Seo-yeon's face went pale. Her lips trembled. "B-but… they're people! We're not animals!"

Her voice cracked halfway through the sentence.

Airen said nothing. He just watched them — the kind of silence that carried more weight than any shout.

Then, something caught his eye.

In the corner of the room, half hidden behind a couch, a large spinning wheel stood upright — painted in red and black, its surface smeared with dried stains.

Each section of the wheel had writing on it — the same horrifying list they'd seen on the screens.

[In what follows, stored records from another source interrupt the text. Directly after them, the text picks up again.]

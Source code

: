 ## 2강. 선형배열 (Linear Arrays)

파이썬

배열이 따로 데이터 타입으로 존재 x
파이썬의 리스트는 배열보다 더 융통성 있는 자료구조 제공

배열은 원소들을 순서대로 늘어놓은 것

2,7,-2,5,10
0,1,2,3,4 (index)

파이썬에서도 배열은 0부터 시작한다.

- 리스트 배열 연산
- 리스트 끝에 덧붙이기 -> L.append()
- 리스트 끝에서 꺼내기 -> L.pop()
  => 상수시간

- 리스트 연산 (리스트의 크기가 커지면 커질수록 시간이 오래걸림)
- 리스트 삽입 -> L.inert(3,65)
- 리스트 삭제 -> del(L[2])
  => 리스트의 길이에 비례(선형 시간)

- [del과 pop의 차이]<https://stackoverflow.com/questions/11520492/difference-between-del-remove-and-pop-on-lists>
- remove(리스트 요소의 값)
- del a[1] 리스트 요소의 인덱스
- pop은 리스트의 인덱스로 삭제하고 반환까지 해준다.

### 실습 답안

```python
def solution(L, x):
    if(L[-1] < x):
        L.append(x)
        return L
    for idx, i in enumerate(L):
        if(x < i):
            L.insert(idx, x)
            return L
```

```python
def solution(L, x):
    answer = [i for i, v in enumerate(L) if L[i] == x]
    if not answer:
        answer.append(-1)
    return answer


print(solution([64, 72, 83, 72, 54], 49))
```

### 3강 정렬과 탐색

Cut a finger. Burn a limb. Pour acid. Run till collapse.

The wheel creaked slightly, still spinning slowly, as if it had been used just minutes ago.

Airen's voice broke the silence.

"What's this?"

No one answered.

His gaze turned toward them — sharp, cold, and suffocating.

The air seemed to thicken.

A girl sitting near the back finally broke. She covered her mouth, tears pooling in her eyes.

"W-we spin it…" she whispered, voice trembling. "Wh-whichever it lands on… we select that option on the screen…"

Her words faded into the heavy quiet that followed.

Min-ji's hands clenched into fists, her nails digging into her palms. Seo-yeon covered her mouth again, on the verge of breaking down.

Airen looked at the spinning wheel one last time. His face showed no anger — only an empty calm.

But in his eyes… there was a shadow.